§ **WHAT YOU WILL DO**: Copy all lines containing the string "based" from the records below.

[Stored items from a collection]
※ ※ ※

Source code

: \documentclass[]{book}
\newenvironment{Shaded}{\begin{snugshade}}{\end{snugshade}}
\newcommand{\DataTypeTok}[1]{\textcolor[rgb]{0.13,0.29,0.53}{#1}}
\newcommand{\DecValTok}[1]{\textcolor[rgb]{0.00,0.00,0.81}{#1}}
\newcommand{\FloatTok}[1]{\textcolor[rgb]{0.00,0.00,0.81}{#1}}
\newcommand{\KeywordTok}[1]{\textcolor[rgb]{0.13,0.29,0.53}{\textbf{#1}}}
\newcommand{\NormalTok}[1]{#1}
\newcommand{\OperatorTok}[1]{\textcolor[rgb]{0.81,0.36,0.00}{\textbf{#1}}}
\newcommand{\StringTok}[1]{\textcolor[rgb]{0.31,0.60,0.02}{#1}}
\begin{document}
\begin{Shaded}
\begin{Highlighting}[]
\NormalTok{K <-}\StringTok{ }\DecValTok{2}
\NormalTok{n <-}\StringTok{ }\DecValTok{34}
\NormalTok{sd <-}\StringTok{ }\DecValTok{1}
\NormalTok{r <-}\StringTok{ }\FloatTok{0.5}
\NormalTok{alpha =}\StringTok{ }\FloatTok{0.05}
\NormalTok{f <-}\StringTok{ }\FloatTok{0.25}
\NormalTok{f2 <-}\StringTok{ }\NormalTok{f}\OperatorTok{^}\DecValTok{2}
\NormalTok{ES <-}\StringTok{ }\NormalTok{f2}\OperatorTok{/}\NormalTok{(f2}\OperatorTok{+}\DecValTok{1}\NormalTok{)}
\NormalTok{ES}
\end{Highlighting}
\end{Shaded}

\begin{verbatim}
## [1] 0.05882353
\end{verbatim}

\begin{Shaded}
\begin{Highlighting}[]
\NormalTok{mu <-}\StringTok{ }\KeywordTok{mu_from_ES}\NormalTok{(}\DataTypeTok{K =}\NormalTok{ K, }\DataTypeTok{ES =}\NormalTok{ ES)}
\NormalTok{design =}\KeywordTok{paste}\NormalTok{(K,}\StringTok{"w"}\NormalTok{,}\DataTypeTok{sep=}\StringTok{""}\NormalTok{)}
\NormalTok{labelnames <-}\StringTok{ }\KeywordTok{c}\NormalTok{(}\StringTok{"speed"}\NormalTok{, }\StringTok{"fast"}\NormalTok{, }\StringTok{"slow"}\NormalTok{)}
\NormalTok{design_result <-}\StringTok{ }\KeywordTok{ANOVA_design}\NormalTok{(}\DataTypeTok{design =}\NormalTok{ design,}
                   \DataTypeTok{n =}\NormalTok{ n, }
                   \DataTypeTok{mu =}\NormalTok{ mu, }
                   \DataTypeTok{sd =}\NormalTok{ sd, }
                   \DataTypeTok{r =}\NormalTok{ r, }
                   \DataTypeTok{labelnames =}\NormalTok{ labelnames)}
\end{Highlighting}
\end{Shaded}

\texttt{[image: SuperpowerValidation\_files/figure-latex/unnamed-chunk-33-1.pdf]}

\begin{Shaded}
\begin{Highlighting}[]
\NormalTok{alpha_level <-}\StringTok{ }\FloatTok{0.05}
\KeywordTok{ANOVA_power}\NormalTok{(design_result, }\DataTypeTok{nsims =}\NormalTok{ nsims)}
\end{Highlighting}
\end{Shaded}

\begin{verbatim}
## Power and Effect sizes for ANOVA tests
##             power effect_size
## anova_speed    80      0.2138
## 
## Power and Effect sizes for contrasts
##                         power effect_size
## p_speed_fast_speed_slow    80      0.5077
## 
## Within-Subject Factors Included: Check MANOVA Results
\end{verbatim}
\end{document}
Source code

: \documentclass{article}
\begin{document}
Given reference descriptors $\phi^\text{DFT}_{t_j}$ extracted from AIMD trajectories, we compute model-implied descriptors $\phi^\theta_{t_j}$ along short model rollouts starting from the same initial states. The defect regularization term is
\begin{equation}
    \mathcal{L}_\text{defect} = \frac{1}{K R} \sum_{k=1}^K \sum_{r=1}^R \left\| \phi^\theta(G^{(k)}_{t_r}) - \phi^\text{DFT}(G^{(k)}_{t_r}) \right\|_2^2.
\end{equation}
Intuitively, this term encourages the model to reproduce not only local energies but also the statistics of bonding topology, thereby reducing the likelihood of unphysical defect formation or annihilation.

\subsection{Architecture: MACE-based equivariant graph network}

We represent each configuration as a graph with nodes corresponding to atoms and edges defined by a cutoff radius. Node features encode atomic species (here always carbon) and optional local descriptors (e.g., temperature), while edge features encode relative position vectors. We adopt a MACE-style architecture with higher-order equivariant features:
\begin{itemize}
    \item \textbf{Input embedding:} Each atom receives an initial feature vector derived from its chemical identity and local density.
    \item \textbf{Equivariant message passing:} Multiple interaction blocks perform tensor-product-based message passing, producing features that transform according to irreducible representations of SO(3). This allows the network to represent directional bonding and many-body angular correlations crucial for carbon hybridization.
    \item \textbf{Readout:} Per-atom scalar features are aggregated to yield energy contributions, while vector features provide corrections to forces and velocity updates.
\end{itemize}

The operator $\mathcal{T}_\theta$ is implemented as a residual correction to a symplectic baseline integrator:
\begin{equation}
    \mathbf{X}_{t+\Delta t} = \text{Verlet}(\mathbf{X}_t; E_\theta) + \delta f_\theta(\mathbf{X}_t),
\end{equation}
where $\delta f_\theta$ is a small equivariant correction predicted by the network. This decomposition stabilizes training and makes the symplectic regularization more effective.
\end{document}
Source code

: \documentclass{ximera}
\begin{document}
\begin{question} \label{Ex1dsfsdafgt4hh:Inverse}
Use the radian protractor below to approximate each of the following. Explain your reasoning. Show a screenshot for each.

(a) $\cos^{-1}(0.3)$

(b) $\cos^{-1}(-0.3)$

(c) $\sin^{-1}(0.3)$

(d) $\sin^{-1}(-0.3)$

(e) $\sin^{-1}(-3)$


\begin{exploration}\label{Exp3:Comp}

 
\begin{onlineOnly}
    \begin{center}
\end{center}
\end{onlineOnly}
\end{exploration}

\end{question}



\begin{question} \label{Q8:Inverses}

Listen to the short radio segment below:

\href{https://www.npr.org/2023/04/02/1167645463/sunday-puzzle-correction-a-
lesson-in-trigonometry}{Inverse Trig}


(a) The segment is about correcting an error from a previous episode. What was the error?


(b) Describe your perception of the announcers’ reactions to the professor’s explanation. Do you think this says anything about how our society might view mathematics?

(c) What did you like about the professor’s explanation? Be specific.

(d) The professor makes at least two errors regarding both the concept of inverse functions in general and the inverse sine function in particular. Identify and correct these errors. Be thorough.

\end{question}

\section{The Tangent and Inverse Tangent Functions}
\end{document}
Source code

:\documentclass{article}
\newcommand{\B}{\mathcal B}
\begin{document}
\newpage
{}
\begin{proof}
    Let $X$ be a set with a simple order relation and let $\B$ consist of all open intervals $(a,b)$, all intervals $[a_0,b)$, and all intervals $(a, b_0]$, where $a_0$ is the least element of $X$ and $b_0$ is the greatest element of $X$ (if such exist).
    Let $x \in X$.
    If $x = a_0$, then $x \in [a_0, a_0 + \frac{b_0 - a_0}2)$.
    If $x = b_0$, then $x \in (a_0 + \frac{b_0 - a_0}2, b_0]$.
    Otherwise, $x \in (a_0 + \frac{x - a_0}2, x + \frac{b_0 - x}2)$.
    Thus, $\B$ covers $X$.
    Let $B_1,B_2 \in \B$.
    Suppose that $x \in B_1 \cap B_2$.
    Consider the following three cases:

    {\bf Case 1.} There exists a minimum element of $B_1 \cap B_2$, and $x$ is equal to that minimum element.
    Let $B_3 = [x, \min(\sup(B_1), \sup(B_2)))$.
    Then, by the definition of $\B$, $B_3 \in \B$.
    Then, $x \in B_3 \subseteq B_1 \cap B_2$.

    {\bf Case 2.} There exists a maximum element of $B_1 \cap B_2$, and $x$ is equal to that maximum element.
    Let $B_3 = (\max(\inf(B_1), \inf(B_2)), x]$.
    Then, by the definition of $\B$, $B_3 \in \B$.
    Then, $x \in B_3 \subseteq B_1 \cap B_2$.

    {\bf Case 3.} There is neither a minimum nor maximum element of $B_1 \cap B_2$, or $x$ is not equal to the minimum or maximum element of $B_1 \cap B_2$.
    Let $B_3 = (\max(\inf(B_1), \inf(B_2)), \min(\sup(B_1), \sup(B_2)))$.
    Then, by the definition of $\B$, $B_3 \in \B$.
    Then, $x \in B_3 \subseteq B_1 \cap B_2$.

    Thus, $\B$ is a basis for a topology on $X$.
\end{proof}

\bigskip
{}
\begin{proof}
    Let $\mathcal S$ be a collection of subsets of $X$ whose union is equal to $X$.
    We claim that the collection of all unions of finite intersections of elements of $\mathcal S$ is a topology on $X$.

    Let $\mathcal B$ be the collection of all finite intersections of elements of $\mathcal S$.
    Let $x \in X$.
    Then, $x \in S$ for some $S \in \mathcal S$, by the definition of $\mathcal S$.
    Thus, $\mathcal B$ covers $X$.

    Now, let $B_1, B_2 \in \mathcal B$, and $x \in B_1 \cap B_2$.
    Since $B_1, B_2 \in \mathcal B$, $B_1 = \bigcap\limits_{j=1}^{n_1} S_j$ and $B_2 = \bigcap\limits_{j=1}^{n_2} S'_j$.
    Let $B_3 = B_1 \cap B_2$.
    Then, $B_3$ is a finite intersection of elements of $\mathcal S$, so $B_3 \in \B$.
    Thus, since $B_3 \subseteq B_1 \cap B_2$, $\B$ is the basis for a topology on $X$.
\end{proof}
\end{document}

※ ※ ※

§ **RESULT OF THE TASK**:
\subsection{Architecture: MACE-based equivariant graph network}
    \item \textbf{Equivariant message passing:} Multiple interaction blocks perform tensor-product-based message passing, producing features that transform according to irreducible representations of SO(3). This allows the network to represent directional bonding and many-body angular correlations crucial for carbon hybridization.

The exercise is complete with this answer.